Ausgangspunkt ist fiktionale Narrativ einer kleinen Gesellschaft, die auf der einsamen Insel
„La Futura“ mit bestimmten Ressourcen haushalten muss. Außer den als Download
verfügbaren Spielimpulsen werden lediglich Stifte, Papier und Würfel benötigt. Nach dem
Spiel wird in einer Kurzreflexion zuerst auf die verschiedenen Erfahrungen eingegangen.
Anschließend werden die kognitiven Lernziele thematisiert, z. B. a) die Abhängigkeit von
bestimmten Ressourcen und deren Interdependenzen, b) fachspezifische Lernziele, die das
Spiel curricular in den Fachunterricht einbetten (z. B. Sprache : Hör- und Sprechfähigkeiten;
Geschichte: Analogien zu bestimmten Epochen; Geographie: Landschaftsentwicklung,
Nutzung von Ressourcen; Mathematik: Berechnung von Wahrscheinlichkeiten).
Methodisch werden die Forschungsfragen in mehreren Iterationen, in welchen das Szenario
„La Futura“ als Lehr-Lernarrangement durchgeführt wird, beantwortet.
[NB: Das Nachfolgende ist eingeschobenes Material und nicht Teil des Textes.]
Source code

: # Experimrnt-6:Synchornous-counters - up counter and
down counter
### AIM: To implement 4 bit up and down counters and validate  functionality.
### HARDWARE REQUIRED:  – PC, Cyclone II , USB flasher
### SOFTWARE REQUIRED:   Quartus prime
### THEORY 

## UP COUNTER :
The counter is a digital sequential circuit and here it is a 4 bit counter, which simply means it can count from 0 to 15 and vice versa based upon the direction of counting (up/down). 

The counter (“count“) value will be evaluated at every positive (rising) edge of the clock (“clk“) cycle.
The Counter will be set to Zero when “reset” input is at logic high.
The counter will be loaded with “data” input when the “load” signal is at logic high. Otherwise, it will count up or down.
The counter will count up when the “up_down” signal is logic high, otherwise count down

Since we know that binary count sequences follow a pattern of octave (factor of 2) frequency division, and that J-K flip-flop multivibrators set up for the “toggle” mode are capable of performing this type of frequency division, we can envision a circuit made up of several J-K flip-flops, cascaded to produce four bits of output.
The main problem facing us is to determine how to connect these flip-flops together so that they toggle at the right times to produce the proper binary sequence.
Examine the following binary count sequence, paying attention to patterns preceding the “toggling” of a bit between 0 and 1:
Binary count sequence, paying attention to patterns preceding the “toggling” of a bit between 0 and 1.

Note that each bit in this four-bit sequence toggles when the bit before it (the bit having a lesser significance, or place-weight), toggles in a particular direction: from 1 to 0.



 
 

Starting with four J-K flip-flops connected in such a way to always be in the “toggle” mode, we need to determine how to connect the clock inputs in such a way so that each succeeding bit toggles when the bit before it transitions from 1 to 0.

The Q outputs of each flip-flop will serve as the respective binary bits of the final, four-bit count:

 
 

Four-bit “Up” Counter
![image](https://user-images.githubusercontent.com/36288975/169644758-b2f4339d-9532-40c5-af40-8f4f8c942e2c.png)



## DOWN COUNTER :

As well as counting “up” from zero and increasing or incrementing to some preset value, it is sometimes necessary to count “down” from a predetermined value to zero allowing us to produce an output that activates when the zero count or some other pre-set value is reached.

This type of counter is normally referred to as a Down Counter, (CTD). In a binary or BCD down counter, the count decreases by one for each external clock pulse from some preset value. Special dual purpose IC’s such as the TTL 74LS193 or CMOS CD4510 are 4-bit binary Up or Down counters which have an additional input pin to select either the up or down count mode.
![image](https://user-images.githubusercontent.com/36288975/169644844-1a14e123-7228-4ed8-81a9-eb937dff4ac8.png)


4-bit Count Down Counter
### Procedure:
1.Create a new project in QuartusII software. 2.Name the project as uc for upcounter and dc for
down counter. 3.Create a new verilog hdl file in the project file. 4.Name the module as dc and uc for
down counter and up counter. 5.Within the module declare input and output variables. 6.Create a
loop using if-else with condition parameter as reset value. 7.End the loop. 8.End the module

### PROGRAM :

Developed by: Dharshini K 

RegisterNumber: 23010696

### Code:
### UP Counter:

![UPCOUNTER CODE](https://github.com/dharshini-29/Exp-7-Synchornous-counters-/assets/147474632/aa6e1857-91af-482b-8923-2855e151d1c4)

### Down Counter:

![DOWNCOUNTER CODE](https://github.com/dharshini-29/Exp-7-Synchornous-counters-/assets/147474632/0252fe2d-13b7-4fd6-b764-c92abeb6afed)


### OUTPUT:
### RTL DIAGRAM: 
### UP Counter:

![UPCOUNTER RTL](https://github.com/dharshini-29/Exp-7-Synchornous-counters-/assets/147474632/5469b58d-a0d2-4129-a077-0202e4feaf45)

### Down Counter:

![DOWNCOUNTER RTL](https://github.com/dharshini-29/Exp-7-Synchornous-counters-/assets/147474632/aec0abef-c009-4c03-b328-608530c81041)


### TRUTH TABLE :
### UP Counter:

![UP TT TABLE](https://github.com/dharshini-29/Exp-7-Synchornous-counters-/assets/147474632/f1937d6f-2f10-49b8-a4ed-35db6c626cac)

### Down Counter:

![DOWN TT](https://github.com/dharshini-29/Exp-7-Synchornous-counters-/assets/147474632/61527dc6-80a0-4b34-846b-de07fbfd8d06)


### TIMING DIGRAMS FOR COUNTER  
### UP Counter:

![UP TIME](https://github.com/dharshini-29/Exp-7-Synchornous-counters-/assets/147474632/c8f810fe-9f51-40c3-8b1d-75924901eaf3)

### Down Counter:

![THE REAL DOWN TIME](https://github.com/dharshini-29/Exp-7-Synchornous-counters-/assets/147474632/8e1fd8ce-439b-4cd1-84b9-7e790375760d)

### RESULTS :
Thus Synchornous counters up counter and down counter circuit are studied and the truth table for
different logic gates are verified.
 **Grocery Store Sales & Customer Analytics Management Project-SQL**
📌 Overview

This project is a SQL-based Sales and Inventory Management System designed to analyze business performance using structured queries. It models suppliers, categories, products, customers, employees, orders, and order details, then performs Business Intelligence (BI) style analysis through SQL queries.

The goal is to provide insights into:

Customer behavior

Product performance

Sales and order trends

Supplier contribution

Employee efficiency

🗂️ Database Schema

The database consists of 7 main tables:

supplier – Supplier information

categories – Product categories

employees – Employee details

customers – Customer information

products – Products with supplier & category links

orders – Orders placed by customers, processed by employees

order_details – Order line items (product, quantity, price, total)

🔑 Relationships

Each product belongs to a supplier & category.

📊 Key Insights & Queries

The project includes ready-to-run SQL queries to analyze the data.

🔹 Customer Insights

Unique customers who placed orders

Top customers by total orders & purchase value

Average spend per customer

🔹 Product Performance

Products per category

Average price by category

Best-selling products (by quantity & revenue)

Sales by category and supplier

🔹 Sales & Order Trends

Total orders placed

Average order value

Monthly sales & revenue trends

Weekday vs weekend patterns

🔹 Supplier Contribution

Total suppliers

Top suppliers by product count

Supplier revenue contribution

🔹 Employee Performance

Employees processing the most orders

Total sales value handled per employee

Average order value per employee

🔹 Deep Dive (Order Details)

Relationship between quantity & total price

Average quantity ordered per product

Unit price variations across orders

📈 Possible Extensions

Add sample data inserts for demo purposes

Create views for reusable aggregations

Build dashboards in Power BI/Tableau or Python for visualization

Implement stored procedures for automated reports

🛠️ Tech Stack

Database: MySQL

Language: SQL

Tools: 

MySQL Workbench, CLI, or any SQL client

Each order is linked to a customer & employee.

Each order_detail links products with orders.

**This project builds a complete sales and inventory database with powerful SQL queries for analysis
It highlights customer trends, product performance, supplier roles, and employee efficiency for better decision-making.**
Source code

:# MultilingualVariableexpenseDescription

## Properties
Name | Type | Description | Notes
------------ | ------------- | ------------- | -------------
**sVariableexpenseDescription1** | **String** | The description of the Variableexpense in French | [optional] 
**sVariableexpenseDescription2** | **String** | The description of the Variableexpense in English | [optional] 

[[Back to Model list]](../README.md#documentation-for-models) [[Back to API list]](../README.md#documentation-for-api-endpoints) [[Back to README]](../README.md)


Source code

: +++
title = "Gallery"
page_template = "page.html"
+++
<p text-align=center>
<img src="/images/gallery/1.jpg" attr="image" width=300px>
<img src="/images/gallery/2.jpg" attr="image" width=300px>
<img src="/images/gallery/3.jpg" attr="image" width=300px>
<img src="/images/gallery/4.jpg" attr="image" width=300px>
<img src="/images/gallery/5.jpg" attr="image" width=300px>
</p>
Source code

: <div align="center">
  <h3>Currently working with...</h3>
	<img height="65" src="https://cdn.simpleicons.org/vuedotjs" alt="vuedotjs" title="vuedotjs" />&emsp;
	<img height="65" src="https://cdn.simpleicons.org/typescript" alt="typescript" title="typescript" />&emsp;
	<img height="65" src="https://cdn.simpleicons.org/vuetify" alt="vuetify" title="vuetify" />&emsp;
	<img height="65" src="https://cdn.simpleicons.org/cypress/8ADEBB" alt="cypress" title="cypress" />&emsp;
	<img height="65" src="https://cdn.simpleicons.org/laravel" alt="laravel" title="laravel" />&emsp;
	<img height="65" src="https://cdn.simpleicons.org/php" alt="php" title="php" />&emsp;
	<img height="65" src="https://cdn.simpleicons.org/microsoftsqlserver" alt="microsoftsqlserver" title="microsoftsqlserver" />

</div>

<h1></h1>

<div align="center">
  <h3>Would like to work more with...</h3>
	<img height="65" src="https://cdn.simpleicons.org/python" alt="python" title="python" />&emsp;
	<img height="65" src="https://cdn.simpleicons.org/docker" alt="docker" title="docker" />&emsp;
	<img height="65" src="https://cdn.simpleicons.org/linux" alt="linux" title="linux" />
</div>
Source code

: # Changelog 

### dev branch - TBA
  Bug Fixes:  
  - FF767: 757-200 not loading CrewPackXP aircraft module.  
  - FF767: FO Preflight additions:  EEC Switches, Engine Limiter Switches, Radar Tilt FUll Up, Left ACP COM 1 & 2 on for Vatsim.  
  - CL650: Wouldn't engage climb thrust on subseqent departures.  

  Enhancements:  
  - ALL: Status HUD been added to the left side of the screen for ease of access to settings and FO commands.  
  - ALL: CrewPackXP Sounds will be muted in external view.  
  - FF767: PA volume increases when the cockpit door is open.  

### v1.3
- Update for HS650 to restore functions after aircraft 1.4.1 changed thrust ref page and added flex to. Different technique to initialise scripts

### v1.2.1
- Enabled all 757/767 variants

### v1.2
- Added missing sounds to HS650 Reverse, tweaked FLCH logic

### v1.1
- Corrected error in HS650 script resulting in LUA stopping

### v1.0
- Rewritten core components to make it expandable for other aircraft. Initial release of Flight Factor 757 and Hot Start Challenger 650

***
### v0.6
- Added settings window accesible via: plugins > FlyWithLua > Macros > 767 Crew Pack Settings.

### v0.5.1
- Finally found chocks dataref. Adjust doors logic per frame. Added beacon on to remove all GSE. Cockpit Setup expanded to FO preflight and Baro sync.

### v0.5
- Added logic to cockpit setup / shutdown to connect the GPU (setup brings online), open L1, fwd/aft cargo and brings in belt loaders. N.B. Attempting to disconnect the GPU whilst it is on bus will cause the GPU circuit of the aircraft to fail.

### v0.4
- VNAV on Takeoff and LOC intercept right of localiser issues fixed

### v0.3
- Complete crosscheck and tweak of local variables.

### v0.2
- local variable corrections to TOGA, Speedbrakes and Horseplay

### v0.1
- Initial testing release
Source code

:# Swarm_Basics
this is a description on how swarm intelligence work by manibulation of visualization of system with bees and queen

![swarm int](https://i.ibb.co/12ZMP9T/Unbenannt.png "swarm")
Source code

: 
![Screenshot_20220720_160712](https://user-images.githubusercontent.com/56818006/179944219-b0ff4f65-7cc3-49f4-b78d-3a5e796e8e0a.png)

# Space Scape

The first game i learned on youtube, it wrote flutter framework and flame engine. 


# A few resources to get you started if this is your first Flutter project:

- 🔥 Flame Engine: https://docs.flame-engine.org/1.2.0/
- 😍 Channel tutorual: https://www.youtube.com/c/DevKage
Nach einem Design
Based Research Ansatz werden die Lehrenden ebenso wie die Lernenden sowohl in der
Wahrnehmung ihrer Spielerfahrungen als auch bezüglich der Wahrnehmung ihrer
Fähigkeiten, wissenschaftliche Szenarien in der Komplexität ihrer sozialen, ökologischen,
kulturellen und wirtschaftlichen Dimensionen und deren wechselseitigen Abhängigkeiten zu
verstehen („Scenario-Literacy“), befragt. Daraufhin finden Modifikationen des Arrangements
statt, welche in weiteren Durchführungen implementiert werden. Bisher fanden drei solcher
Zyklen statt, weitere zwei sind im Verlauf des Jahres 2024 geplant.